The Special Meeting to approve the proposed business combination
is scheduled for Wednesday, May 5, 2021 at 10:00 am ET. The special
meeting can be accessed by visiting web.lumiagm.com/230208333,
where stockholders of record as of the close of business on March
17, 2021 (the “Record Date”) will be entitled to listen to the
meeting live and vote during the meeting. Eligible stockholders
will need to request a legal proxy from their bank, broker or other
nominee for access.
It is extremely important that all stockholders who owned shares
of the Record Date – even if they no longer own shares – to vote in
advance of the Special Meeting to ensure the deal proceeds in a
timely manner. EIC urges all eligible stockholders to please vote
TODAY by internet or phone following the instructions on their
proxy card or voting instruction form.
Please vote online or by telephone today, with the instructions
and voting control number provided by your broker, bank or other
nominee on the Voting Instruction Form mailed to you. If
stockholders have questions related to voting their shares, they
may contact Experience Investment Corp.’s proxy solicitor Morrow
Sodali at (877) 787-9239 from 9am to 8pm ET (banks and brokers can
call collect at (203) 658-9400) or send a message to
EXPC.info@investor.morrowsodali.com.
Stockholders can view Experience Investment Corp.’s proxy
statement here:
https://www.sec.gov/Archives/edgar/data/0001779128/000110465921047105/tm213581-17_424b3.htm
If the proposals at the Special Meeting are approved, the
parties anticipate that the business combination will close shortly
thereafter, subject to the satisfaction or waiver (as applicable)

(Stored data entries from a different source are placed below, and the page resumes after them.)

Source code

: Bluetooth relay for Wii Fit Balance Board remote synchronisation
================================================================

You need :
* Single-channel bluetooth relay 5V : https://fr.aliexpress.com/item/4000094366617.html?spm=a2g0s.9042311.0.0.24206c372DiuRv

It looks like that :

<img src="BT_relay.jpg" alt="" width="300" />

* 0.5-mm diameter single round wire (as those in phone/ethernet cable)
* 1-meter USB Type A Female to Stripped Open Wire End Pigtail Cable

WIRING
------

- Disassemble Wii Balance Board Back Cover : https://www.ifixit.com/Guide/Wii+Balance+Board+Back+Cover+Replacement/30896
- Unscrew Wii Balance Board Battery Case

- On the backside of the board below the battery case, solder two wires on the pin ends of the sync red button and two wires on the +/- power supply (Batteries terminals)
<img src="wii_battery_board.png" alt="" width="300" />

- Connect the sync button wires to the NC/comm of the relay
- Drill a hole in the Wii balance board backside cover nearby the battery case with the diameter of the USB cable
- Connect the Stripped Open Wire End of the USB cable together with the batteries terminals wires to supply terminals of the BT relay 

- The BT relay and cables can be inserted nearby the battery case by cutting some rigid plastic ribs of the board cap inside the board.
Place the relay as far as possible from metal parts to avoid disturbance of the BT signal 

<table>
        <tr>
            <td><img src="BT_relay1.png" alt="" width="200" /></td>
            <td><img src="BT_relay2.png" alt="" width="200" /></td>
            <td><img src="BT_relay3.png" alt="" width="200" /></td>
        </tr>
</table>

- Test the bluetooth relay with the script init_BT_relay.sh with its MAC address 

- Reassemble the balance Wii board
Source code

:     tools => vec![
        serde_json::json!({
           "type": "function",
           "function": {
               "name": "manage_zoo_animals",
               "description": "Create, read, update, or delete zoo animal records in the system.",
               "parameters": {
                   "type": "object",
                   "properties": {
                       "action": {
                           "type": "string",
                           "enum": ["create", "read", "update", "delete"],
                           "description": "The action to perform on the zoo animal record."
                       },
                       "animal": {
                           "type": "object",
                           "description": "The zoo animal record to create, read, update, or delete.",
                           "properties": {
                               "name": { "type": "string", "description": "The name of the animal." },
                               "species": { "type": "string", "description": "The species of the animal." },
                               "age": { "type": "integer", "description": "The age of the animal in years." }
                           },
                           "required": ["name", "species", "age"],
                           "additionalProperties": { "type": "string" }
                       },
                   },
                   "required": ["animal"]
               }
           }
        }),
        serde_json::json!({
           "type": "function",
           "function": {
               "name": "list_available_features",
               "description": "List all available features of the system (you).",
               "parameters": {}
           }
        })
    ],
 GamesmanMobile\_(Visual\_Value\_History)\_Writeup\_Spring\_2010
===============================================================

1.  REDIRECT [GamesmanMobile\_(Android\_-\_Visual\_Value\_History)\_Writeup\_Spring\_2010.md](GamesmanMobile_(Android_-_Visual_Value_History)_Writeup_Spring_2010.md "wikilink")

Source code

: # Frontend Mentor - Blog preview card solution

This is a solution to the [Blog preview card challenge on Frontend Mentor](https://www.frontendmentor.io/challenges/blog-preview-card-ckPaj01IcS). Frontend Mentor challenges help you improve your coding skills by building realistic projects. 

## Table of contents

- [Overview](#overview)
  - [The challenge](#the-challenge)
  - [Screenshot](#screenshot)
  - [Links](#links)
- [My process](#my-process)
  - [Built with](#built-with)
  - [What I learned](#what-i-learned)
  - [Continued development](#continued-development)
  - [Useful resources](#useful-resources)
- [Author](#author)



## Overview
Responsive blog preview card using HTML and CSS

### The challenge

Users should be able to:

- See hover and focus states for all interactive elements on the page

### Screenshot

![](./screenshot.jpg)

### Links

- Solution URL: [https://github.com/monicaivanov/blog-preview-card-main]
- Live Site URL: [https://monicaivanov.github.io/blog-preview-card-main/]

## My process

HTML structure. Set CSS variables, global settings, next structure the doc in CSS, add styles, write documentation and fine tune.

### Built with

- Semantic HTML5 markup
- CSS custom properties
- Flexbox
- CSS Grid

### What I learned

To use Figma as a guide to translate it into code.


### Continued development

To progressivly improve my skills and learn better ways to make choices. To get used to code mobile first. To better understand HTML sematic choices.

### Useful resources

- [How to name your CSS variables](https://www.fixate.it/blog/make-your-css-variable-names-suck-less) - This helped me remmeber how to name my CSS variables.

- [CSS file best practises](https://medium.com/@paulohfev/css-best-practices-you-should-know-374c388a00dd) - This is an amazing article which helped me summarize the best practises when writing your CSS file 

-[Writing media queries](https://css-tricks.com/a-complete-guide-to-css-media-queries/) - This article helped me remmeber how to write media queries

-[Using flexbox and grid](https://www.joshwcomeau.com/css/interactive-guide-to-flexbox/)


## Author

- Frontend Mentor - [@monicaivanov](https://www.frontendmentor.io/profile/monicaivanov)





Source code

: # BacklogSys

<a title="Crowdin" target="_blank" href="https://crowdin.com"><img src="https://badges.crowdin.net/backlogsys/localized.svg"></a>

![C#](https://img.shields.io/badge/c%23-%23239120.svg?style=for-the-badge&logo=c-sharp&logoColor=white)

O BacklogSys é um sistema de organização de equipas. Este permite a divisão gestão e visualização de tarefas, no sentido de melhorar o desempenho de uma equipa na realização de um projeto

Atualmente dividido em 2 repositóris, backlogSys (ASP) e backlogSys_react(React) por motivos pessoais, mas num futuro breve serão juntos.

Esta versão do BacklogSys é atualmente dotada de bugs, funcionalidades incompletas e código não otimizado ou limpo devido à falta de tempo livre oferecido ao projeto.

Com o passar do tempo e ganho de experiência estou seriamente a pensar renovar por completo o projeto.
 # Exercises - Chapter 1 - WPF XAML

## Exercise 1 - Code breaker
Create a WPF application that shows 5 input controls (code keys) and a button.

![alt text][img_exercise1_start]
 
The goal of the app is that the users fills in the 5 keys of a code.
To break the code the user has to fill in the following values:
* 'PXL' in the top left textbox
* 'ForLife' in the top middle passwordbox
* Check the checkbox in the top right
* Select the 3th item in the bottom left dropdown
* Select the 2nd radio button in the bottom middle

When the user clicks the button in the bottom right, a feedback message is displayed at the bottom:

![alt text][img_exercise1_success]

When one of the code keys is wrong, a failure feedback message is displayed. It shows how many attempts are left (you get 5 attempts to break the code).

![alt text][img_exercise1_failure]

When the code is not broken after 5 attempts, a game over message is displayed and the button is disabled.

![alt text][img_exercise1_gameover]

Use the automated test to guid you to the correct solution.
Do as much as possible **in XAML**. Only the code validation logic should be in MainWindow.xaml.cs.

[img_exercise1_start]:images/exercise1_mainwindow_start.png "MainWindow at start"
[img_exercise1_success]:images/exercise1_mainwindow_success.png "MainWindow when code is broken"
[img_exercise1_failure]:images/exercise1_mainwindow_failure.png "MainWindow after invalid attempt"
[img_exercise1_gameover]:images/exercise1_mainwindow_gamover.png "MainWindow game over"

of all other closing conditions.
In connection with the business combination, EIC will change its
name to Blade Urban Air Mobility, Inc. and EIC’s Class A common
stock and public warrants will begin trading on Nasdaq under the
symbols “BLDE” and “BLDEW,” respectively.
About Blade
Blade is a technology-powered urban air mobility platform
committed to reducing travel friction by providing cost-effective
air transportation alternatives to some of the most congested
ground routes in the U.S. and abroad. Today, the company
predominantly uses helicopters and amphibious aircraft. Its
asset-light model, coupled with its exclusive passenger terminal
infrastructure, is designed to facilitate a seamless transition to
Electric Vertical Aircraft ("EVA" or “eVTOL”), enabling lower cost
air mobility to the public that is both quiet and zero
emissions.
For more information, visit blade.com/investors.
About Experience Investment Corp.
Experience Investment Corp. is a special purpose acquisition
company sponsored by an affiliate of KSL Capital Partners and
formed for the purpose of effecting a merger, capital stock
exchange, asset acquisition, stock purchase, reorganization or
similar business combination with one or more businesses.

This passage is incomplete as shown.